Très vite, je peaufine cette maîtrise de l’aérographe, technique alors révolutionnaire, que je personnalise en alliant pinceau et acrylique. Ainsi les commandes publicitaires s’enchaînent et en 82, je réalise pour la société Chaland une campagne montrant l’Arc de Triomphe et la Tour Eiffel tronçonnés par une scie circulaire. Le détournement de monuments et édifices devient ma spécialité en France mais aussi à l’étranger : en Suisse, en Allemagne, et même au Japon et aux Etats-Unis.

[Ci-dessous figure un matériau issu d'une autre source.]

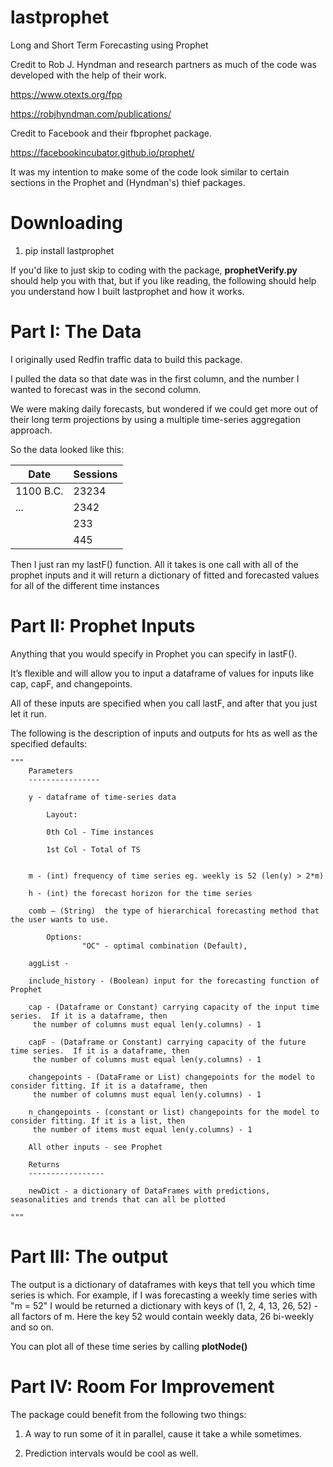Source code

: # lastprophet


Long and Short Term Forecasting using Prophet


Credit to Rob J. Hyndman and research partners as much of the code was developed with the help of their work.


https://www.otexts.org/fpp


https://robjhyndman.com/publications/


Credit to Facebook and their fbprophet package.


https://facebookincubator.github.io/prophet/

It was my intention to make some of the code look similar to certain sections in the Prophet and (Hyndman's) thief packages.



# Downloading



1. pip install lastprophet


If you'd like to just skip to coding with the package, **prophetVerify.py** should help you with that, but if you like reading, the following should help you understand how I built lastprophet and how it works.



# Part I: The Data



I originally used Redfin traffic data to build this package.  

I pulled the data so that date was in the first column, and the number I wanted to forecast was in the second column.

We were making daily forecasts, but wondered if we could get more out of their long term projections by using a multiple time-series aggregation approach.

So the data looked like this:


|   Date   |    Sessions   |
|----------|---------------|
| 1100 B.C.|	  23234    |
|   ...    | 	   2342	   |
|          |	   233     |
|          |     445       |


Then I just ran my lastF() function.  All it takes is one call with all of the prophet inputs and it will return a dictionary of fitted and forecasted values for all of the different time instances



# Part II: Prophet Inputs


Anything that you would specify in Prophet you can specify in lastF(). 

It’s flexible and will allow you to input a dataframe of values for inputs like cap, capF, and changepoints.

All of these inputs are specified when you call lastF, and after that you just let it run.

The following is the description of inputs and outputs for hts as well as the specified defaults:

    """
        Parameters
        ----------------
             
        y - dataframe of time-series data
                       
        	Layout:
                           
        	0th Col - Time instances
                           
        	1st Col - Total of TS
             
        
        m - (int) frequency of time series eg. weekly is 52 (len(y) > 2*m)
            
        h - (int) the forecast horizon for the time series
        
        comb – (String)  the type of hierarchical forecasting method that the user wants to use. 
                        
        	Options:
                    "OC" - optimal combination (Default), 
        
        aggList -  
        
        include_history - (Boolean) input for the forecasting function of Prophet
                        
        cap - (Dataframe or Constant) carrying capacity of the input time series.  If it is a dataframe, then
         the number of columns must equal len(y.columns) - 1
        
        capF - (Dataframe or Constant) carrying capacity of the future time series.  If it is a dataframe, then
         the number of columns must equal len(y.columns) - 1
             
        changepoints - (DataFrame or List) changepoints for the model to consider fitting. If it is a dataframe, then
         the number of columns must equal len(y.columns) - 1
         
        n_changepoints - (constant or list) changepoints for the model to consider fitting. If it is a list, then
         the number of items must equal len(y.columns) - 1
          
        All other inputs - see Prophet
        
        Returns
        -----------------
         
        newDict - a dictionary of DataFrames with predictions, seasonalities and trends that can all be plotted
        
    """


# Part III: The output


The output is a dictionary of dataframes with keys that tell you which time series is which.  For example, if I was forecasting a weekly time series with "m = 52"
I would be returned a dictionary with keys of (1, 2, 4, 13, 26, 52) - all factors of m. Here the key 52 would contain weekly data, 26 bi-weekly and so on.

You can plot all of these time series by calling **plotNode()**



# Part IV: Room For Improvement



The package could benefit from the following two things:


1. A way to run some of it in parallel, cause it take a while sometimes.

2. Prediction intervals would be cool as well.

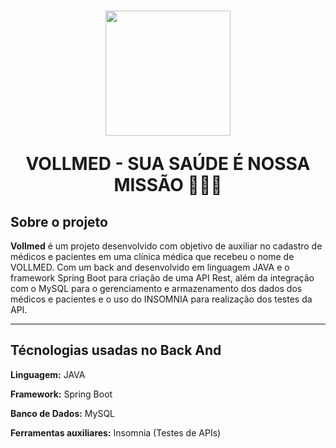 <h1 align = "center">
  <img src="https://github.com/user-attachments/assets/1af2db85-af1a-4225-ad03-1e091cf09450" width="200px" />
<p> VOLLMED - SUA SAÚDE É NOSSA MISSÃO 👨‍⚕️🏥</p>
</h1>

## Sobre o projeto

**Vollmed** é um projeto desenvolvido com objetivo de auxiliar no cadastro de médicos e pacientes em uma clínica médica que recebeu o nome de VOLLMED. Com um back and desenvolvido em linguagem JAVA e o framework Spring Boot para criação de uma API Rest, além da integração com o MySQL para o gerenciamento e armazenamento dos dados dos médicos e pacientes e o uso do INSOMNIA para realização dos testes da API.

<hr>

## Técnologias usadas no Back And

**Linguagem:** JAVA

**Framework:** Spring Boot

**Banco de Dados:** MySQL

**Ferramentas auxiliares:** Insomnia (Testes de APIs)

Allier précision et provocation sont  alors les 2 piliers de mon expression.

 

En 1984, mon travail est repéré par Robert CARON, alors Directeur Commercial de Cofiroute, l’un des principaux concessionnaires des autoroutes françaises. Il me demande de retravailler à la conception de nouveaux panneaux de signalisation. Je démarre par Chenonceau et c’est le début d’une reconversion fantastique au moment où l’informatique s’installe dans la création graphique et signera l’arrêt de mort de l’aérographe.

 

En 1987, pourtant, mon dernier travail à l’aérographe me sera commandé par la marque Louis Vuitton : A l’occasion de la célébration du Centenaire de la statue de la Liberté, je dessine le monument en l’habillant d’un drapeau franco-américain revisité. La création, parrainée par le prestigieux maroquinier français sera exposée à la New York Public Library et au Musée des Arts Décoratifs de Paris.